The user can thus concentrate on the manipulation with the finger
154.
[0202] A dashed line 156 shows that a frame part (hereinafter
referred to as a "frame") used by the user to hold and support the
input detection device 1 can be narrowed to the size indicated by
the dashed line 56. This is possible because a touch by the hand
155 on the touch panel 3 displaying the UI screen does not cause an
improper operation, since the hand 155 holding the input detection
device is registered as a reference image, as described above.
Narrowing the frame allows the weight of the input detection device
1 to be reduced.
[0203] Note that the present invention is not limited to the
foregoing embodiment. Those skilled in the art may vary the present
invention in many ways without departing from the claims. That is,
a new embodiment may be provided from a combination of technical
means arbitrarily altered within the scope of claims.
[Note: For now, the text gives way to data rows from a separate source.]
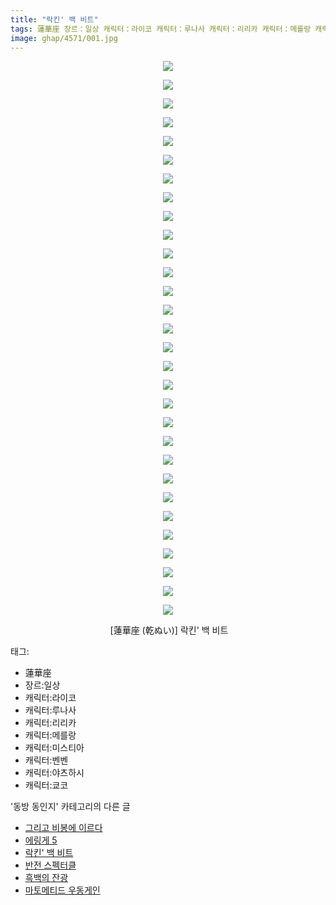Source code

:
 ```yaml
---
title: "락킨' 백 비트"
tags: 蓮華座 장르：일상 캐릭터：라이코 캐릭터：루나사 캐릭터：리리카 캐릭터：메를랑 캐릭터：미스티아 캐릭터：벤벤 캐릭터：야츠하시 캐릭터：쿄코 乾ぬい 동방_동인지
image: ghap/4571/001.jpg
---
```

<div class="article">
<p style="text-align: center; clear: none; float: none;"><img src="{{ site.nasurl }}/ghap/4571/001.jpg"/></p>
<p style="text-align: center; clear: none; float: none;"><img src="{{ site.nasurl }}/ghap/4571/002.jpg"/></p>
<p style="text-align: center; clear: none; float: none;"><img src="{{ site.nasurl }}/ghap/4571/003.jpg"/></p>
<p style="text-align: center; clear: none; float: none;"><img src="{{ site.nasurl }}/ghap/4571/004.jpg"/></p>
<p style="text-align: center; clear: none; float: none;"><img src="{{ site.nasurl }}/ghap/4571/005.jpg"/></p>
<p style="text-align: center; clear: none; float: none;"><img src="{{ site.nasurl }}/ghap/4571/006.jpg"/></p>
<p style="text-align: center; clear: none; float: none;"><img src="{{ site.nasurl }}/ghap/4571/007.jpg"/></p>
<p style="text-align: center; clear: none; float: none;"><img src="{{ site.nasurl }}/ghap/4571/008.jpg"/></p>
<p style="text-align: center; clear: none; float: none;"><img src="{{ site.nasurl }}/ghap/4571/009.jpg"/></p>
<p style="text-align: center; clear: none; float: none;"><img src="{{ site.nasurl }}/ghap/4571/010.jpg"/></p>
<p style="text-align: center; clear: none; float: none;"><img src="{{ site.nasurl }}/ghap/4571/011.jpg"/></p>
<p style="text-align: center; clear: none; float: none;"><img src="{{ site.nasurl }}/ghap/4571/012.jpg"/></p>
<p style="text-align: center; clear: none; float: none;"><img src="{{ site.nasurl }}/ghap/4571/013.jpg"/></p>
<p style="text-align: center; clear: none; float: none;"><img src="{{ site.nasurl }}/ghap/4571/014.jpg"/></p>
<p style="text-align: center; clear: none; float: none;"><img src="{{ site.nasurl }}/ghap/4571/015.jpg"/></p>
<p style="text-align: center; clear: none; float: none;"><img src="{{ site.nasurl }}/ghap/4571/016.jpg"/></p>
<p style="text-align: center; clear: none; float: none;"><img src="{{ site.nasurl }}/ghap/4571/017.jpg"/></p>
<p style="text-align: center; clear: none; float: none;"><img src="{{ site.nasurl }}/ghap/4571/018.jpg"/></p>
<p style="text-align: center; clear: none; float: none;"><img src="{{ site.nasurl }}/ghap/4571/019.jpg"/></p>
<p style="text-align: center; clear: none; float: none;"><img src="{{ site.nasurl }}/ghap/4571/020.jpg"/></p>
<p style="text-align: center; clear: none; float: none;"><img src="{{ site.nasurl }}/ghap/4571/021.jpg"/></p>
<p style="text-align: center; clear: none; float: none;"><img src="{{ site.nasurl }}/ghap/4571/022.jpg"/></p>
<p style="text-align: center; clear: none; float: none;"><img src="{{ site.nasurl }}/ghap/4571/023.jpg"/></p>
<p style="text-align: center; clear: none; float: none;"><img src="{{ site.nasurl }}/ghap/4571/024.jpg"/></p>
<p style="text-align: center; clear: none; float: none;"><img src="{{ site.nasurl }}/ghap/4571/025.jpg"/></p>
<p style="text-align: center; clear: none; float: none;"><img src="{{ site.nasurl }}/ghap/4571/026.jpg"/></p>
<p style="text-align: center; clear: none; float: none;"><img src="{{ site.nasurl }}/ghap/4571/027.jpg"/></p>
<p style="text-align: center; clear: none; float: none;"><img src="{{ site.nasurl }}/ghap/4571/028.jpg"/></p>
<p style="text-align: center; clear: none; float: none;"><img src="{{ site.nasurl }}/ghap/4571/029.jpg"/></p>
<p style="text-align: center; clear: none; float: none;"><img src="{{ site.nasurl }}/ghap/4571/030.jpg"/></p>
<p style="text-align: center; clear: none; float: none;"> [蓮華座 (乾ぬい)] 락킨' 백 비트</p>
</div><div class="tagTrail">
<p>태그: </p>
<ul>
<li>蓮華座</li>
<li>장르:일상</li>
<li>캐릭터:라이코</li>
<li>캐릭터:루나사</li>
<li>캐릭터:리리카</li>
<li>캐릭터:메를랑</li>
<li>캐릭터:미스티아</li>
<li>캐릭터:벤벤</li>
<li>캐릭터:야츠하시</li>
<li>캐릭터:쿄코</li>
</ul>
</div><div class="another">
<p>'동방 동인지' 카테고리의 다른 글</p>
<ul>
<li><a href="/2018-08-05-ghap_4573">그리고 비봉에 이르다</a></li>
<li><a href="/2018-08-05-ghap_4572">에링게 5</a></li>
<li><a href="/2018-08-05-ghap_4571">락킨' 백 비트</a></li>
<li><a href="/2018-08-05-ghap_4570">반전 스펙터클</a></li>
<li><a href="/2018-08-03-ghap_4568">흑백의 잔광</a></li>
<li><a href="/2018-08-03-ghap_4567">마토메티드 우동게인</a></li>
</ul>
</div><div class="cb_module cb_fluid">
<div class="cb_wrt cb_profile">
</div><!-- commentList close -->
</div>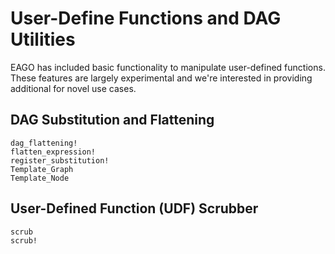# User-Define Functions and DAG Utilities

EAGO has included basic functionality to manipulate user-defined functions.
These features are largely experimental and we're interested in providing
additional for novel use cases.

## DAG Substitution and Flattening
```@docs
dag_flattening!
flatten_expression!
register_substitution!
Template_Graph
Template_Node
```

## User-Defined Function (UDF) Scrubber
```@docs
scrub
scrub!
```
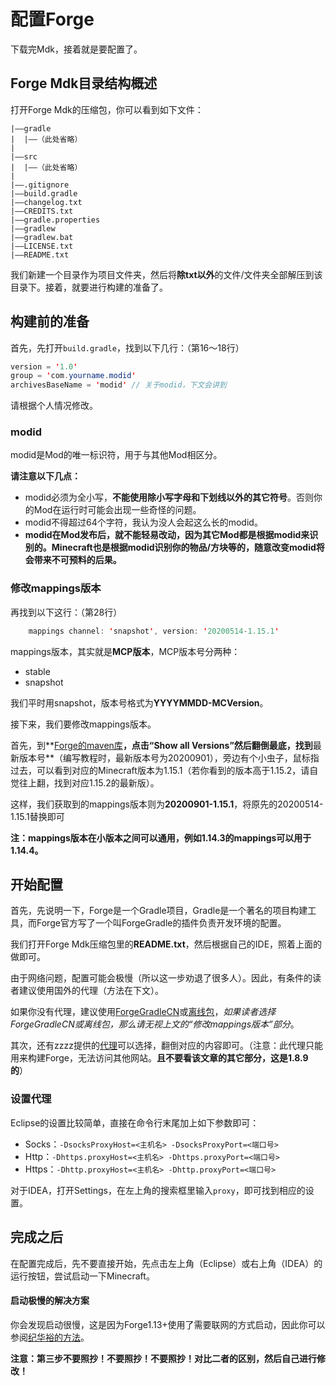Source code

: # 配置Forge

下载完Mdk，接着就是要配置了。

## Forge Mdk目录结构概述

打开Forge Mdk的压缩包，你可以看到如下文件：
```
|——gradle
|  |——（此处省略）
|
|——src
|  |——（此处省略）
|
|——.gitignore
|——build.gradle
|——changelog.txt
|——CREDITS.txt
|——gradle.properties
|——gradlew
|——gradlew.bat
|——LICENSE.txt
|——README.txt
```
我们新建一个目录作为项目文件夹，然后将**除txt以外**的文件/文件夹全部解压到该目录下。接着，就要进行构建的准备了。

## 构建前的准备

首先，先打开`build.gradle`，找到以下几行：（第16～18行）
```java
version = '1.0'
group = 'com.yourname.modid'
archivesBaseName = 'modid' // 关于modid，下文会讲到
```
请根据个人情况修改。

### modid

modid是Mod的唯一标识符，用于与其他Mod相区分。

**请注意以下几点：**

* modid必须为全小写，**不能使用除小写字母和下划线以外的其它符号**。否则你的Mod在运行时可能会出现一些奇怪的问题。
* modid不得超过64个字符，我认为没人会起这么长的modid。
* **modid在Mod发布后，就不能轻易改动，因为其它Mod都是根据modid来识别的。Minecraft也是根据modid识别你的物品/方块等的，随意改变modid将会带来不可预料的后果。**

### 修改mappings版本

再找到以下这行：（第28行）
```java
	mappings channel: 'snapshot', version: '20200514-1.15.1'
```
mappings版本，其实就是**MCP版本**，MCP版本号分两种：

* stable
* snapshot

我们平时用snapshot，版本号格式为**YYYYMMDD-MCVersion**。

接下来，我们要修改mappings版本。

首先，到**[Forge的maven库](https://files.minecraftforge.net/maven/de/oceanlabs/mcp/mcp_snapshot/)**，点击“Show all Versions”然后翻倒最底，找到**最新版本号**（编写教程时，最新版本号为20200901），旁边有个小虫子，鼠标指过去，可以看到对应的Minecraft版本为1.15.1（若你看到的版本高于1.15.2，请自觉往上翻，找到对应1.15.2的最新版）。

这样，我们获取到的mappings版本则为**20200901-1.15.1**，将原先的20200514-1.15.1替换即可

**注：mappings版本在小版本之间可以通用，例如1.14.3的mappings可以用于1.14.4。**

## 开始配置

首先，先说明一下，Forge是一个Gradle项目，Gradle是一个著名的项目构建工具，而Forge官方写了一个叫ForgeGradle的插件负责开发环境的配置。

我们打开Forge Mdk压缩包里的**README.txt**，然后根据自己的IDE，照着上面的做即可。

由于网络问题，配置可能会极慢（所以这一步劝退了很多人）。因此，有条件的读者建议使用国外的代理（方法在下文）。

如果你没有代理，建议使用[ForgeGradleCN](https://v2mcdev.com/t/topic/589)或[离线包](https://v2mcdev.com/t/topic/249/2)，**如果读者选择ForgeGradleCN或离线包，那么请无视上文的*“修改mappings版本”*部分**。

其次，还有zzzz提供的[代理](https://fmltutor.ustc-zzzz.net/1.1-%E9%85%8D%E7%BD%AE%E4%BD%A0%E7%9A%84%E5%B7%A5%E4%BD%9C%E7%8E%AF%E5%A2%83.html)可以选择，翻倒对应的内容即可。（注意：此代理只能用来构建Forge，无法访问其他网站。**且不要看该文章的其它部分，这是1.8.9的**）

### 设置代理

Eclipse的设置比较简单，直接在命令行末尾加上如下参数即可：

* Socks：`-DsocksProxyHost=<主机名> -DsocksProxyPort=<端口号>`
* Http：`-Dhttps.proxyHost=<主机名> -Dhttps.proxyPort=<端口号>`
* Https：`-Dhttp.proxyHost=<主机名> -Dhttp.proxyPort=<端口号>`

对于IDEA，打开Settings，在左上角的搜索框里输入`proxy`，即可找到相应的设置。

## 完成之后

在配置完成后，先不要直接开始，先点击左上角（Eclipse）或右上角（IDEA）的运行按钮，尝试启动一下Minecraft。

#### 启动极慢的解决方案

你会发现启动很慢，这是因为Forge1.13+使用了需要联网的方式启动，因此你可以参阅[纪华裕的方法](https://v2mcdev.com/t/topic/304)。

**注意：第三步不要照抄！不要照抄！不要照抄！对比二者的区别，然后自己进行修改！**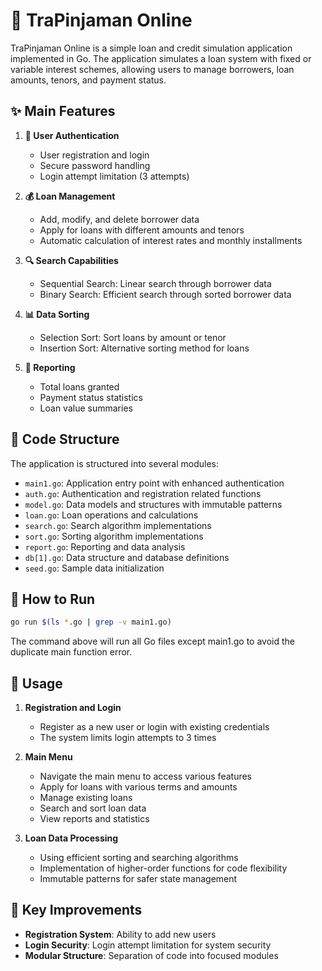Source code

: # 🏦 TraPinjaman Online

TraPinjaman Online is a simple loan and credit simulation application implemented in Go. The application simulates a loan system with fixed or variable interest schemes, allowing users to manage borrowers, loan amounts, tenors, and payment status.

## ✨ Main Features

1. **🔐 User Authentication**
   - User registration and login
   - Secure password handling
   - Login attempt limitation (3 attempts)

2. **💰 Loan Management**
   - Add, modify, and delete borrower data
   - Apply for loans with different amounts and tenors
   - Automatic calculation of interest rates and monthly installments

3. **🔍 Search Capabilities**
   - Sequential Search: Linear search through borrower data
   - Binary Search: Efficient search through sorted borrower data

4. **📊 Data Sorting**
   - Selection Sort: Sort loans by amount or tenor
   - Insertion Sort: Alternative sorting method for loans

5. **📝 Reporting**
   - Total loans granted
   - Payment status statistics
   - Loan value summaries

## 🧩 Code Structure

The application is structured into several modules:

- `main1.go`: Application entry point with enhanced authentication
- `auth.go`: Authentication and registration related functions
- `model.go`: Data models and structures with immutable patterns
- `loan.go`: Loan operations and calculations
- `search.go`: Search algorithm implementations
- `sort.go`: Sorting algorithm implementations
- `report.go`: Reporting and data analysis
- `db[1].go`: Data structure and database definitions
- `seed.go`: Sample data initialization


## 🔧 How to Run

```bash
go run $(ls *.go | grep -v main1.go)
```

The command above will run all Go files except main1.go to avoid the duplicate main function error.

## 📱 Usage

1. **Registration and Login**
   - Register as a new user or login with existing credentials
   - The system limits login attempts to 3 times

2. **Main Menu**
   - Navigate the main menu to access various features
   - Apply for loans with various terms and amounts
   - Manage existing loans
   - Search and sort loan data
   - View reports and statistics

3. **Loan Data Processing**
   - Using efficient sorting and searching algorithms
   - Implementation of higher-order functions for code flexibility
   - Immutable patterns for safer state management

## 🌟 Key Improvements

- **Registration System**: Ability to add new users
- **Login Security**: Login attempt limitation for system security
- **Modular Structure**: Separation of code into focused modules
[0204] (Program and Storage Medium)
[0205] Finally, the blocks included in the input detection device 1
may be realized by way of hardware or software as executed by a CPU
(Central Processing Unit) as follows:
[0206] The input detection device 1 includes a CPU and memory
devices (storage media). The CPU executes instructions in programs
realizing the functions. The storage devices include a ROM (Read
Only Memory) which contains programs, a RAM (Random Access Memory)
to which the programs are loaded in an executable form, and a
memory containing the programs and various data. With this
configuration, the objective of the present invention can also be
achieved by a predetermined storage medium.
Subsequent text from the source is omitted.